SUPPLIED ENTRIES —
--- START ---

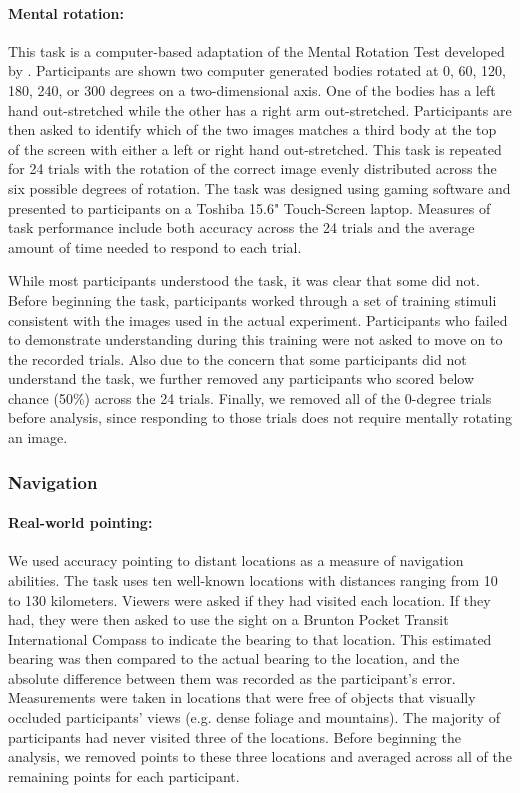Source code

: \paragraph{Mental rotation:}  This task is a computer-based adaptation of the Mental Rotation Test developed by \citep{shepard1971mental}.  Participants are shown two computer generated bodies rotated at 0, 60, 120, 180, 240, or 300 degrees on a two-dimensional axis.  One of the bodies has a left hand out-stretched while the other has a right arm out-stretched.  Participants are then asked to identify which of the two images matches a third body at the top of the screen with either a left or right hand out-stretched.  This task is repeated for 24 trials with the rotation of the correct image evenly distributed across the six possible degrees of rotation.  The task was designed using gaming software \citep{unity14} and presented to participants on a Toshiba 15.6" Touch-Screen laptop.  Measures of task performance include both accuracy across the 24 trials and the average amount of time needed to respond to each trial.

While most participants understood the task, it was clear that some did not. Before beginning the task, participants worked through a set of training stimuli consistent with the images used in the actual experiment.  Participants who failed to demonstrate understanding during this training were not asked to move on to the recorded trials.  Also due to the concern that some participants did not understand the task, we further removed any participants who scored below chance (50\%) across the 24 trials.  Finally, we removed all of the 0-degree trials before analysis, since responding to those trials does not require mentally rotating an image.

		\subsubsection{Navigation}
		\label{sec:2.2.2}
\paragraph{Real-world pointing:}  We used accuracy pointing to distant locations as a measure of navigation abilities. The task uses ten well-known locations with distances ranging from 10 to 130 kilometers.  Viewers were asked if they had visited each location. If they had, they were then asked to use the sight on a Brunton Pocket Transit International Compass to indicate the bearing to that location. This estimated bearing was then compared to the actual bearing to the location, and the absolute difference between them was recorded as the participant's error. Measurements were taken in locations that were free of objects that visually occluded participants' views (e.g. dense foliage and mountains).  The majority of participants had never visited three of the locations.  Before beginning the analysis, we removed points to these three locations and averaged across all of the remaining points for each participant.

--- END ---
--- START ---

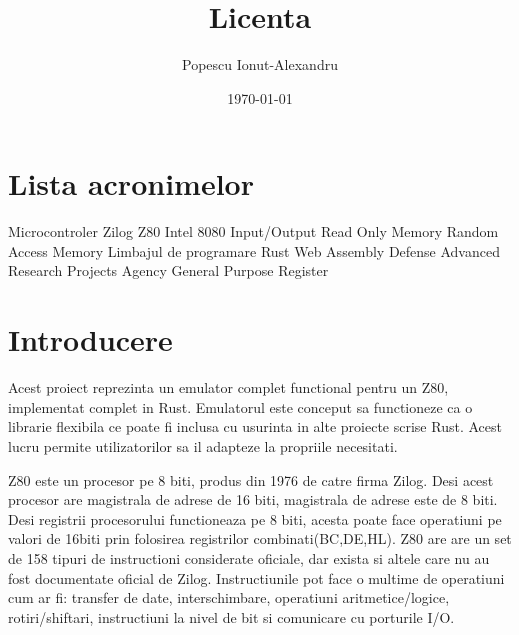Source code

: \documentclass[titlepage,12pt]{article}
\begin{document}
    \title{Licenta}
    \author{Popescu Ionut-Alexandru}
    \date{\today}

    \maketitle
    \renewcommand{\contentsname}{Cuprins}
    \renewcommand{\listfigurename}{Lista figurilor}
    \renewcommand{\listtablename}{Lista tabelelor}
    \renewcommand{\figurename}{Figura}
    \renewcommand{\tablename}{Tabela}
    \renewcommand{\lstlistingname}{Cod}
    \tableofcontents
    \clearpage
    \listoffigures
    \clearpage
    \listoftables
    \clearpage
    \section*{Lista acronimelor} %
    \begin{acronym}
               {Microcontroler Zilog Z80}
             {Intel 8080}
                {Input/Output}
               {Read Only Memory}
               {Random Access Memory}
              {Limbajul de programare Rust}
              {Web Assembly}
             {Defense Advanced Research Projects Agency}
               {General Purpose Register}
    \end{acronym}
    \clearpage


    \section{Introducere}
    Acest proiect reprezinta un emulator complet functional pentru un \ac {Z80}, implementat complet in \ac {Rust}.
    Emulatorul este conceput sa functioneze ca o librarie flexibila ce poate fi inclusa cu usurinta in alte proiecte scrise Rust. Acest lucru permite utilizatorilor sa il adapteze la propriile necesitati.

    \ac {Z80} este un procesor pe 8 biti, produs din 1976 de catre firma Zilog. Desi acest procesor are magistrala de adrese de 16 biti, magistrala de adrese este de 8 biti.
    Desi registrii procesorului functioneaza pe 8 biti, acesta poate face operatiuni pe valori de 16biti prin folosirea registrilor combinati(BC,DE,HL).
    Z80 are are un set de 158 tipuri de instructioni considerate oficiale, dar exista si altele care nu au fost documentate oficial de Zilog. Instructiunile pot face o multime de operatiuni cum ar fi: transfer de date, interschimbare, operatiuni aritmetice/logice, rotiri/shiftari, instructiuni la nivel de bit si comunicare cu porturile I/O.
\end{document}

--- END ---
--- START ---

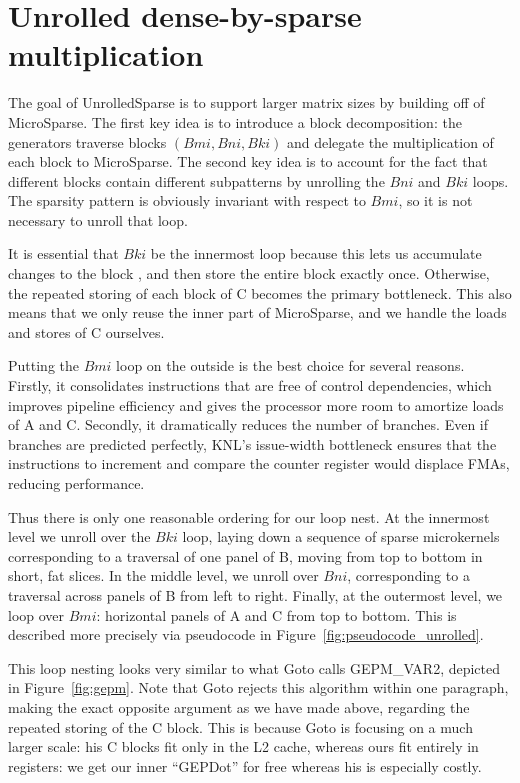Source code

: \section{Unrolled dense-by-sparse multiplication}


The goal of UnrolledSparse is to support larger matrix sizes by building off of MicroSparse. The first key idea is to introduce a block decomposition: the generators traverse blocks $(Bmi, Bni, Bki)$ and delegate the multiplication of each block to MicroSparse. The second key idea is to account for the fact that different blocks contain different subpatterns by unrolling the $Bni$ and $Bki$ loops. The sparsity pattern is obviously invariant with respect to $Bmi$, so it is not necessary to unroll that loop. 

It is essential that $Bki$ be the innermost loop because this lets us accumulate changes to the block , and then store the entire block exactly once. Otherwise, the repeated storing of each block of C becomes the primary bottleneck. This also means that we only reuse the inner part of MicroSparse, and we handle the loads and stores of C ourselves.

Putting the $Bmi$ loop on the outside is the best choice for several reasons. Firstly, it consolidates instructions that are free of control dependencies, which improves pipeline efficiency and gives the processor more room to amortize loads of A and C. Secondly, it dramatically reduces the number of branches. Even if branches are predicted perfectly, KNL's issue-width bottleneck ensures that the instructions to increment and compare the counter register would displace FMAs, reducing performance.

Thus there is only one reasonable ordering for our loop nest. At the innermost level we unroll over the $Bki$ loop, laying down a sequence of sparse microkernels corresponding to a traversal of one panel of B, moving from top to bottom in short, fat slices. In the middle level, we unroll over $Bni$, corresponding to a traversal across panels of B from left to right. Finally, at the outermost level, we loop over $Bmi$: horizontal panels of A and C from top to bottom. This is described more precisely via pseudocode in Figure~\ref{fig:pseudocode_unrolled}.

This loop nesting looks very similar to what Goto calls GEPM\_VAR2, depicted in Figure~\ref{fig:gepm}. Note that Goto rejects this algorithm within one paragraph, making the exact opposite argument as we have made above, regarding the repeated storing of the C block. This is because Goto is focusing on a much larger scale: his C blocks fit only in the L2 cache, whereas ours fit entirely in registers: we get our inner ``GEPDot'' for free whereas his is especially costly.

--- END ---

PROBLEM REQUIREMENTS —
Every line of the listing that includes the word "trials" forms the answer.

OUTPUT OF THE EXERCISE —
: \paragraph{Mental rotation:}  This task is a computer-based adaptation of the Mental Rotation Test developed by \citep{shepard1971mental}.  Participants are shown two computer generated bodies rotated at 0, 60, 120, 180, 240, or 300 degrees on a two-dimensional axis.  One of the bodies has a left hand out-stretched while the other has a right arm out-stretched.  Participants are then asked to identify which of the two images matches a third body at the top of the screen with either a left or right hand out-stretched.  This task is repeated for 24 trials with the rotation of the correct image evenly distributed across the six possible degrees of rotation.  The task was designed using gaming software \citep{unity14} and presented to participants on a Toshiba 15.6" Touch-Screen laptop.  Measures of task performance include both accuracy across the 24 trials and the average amount of time needed to respond to each trial.
While most participants understood the task, it was clear that some did not. Before beginning the task, participants worked through a set of training stimuli consistent with the images used in the actual experiment.  Participants who failed to demonstrate understanding during this training were not asked to move on to the recorded trials.  Also due to the concern that some participants did not understand the task, we further removed any participants who scored below chance (50\%) across the 24 trials.  Finally, we removed all of the 0-degree trials before analysis, since responding to those trials does not require mentally rotating an image.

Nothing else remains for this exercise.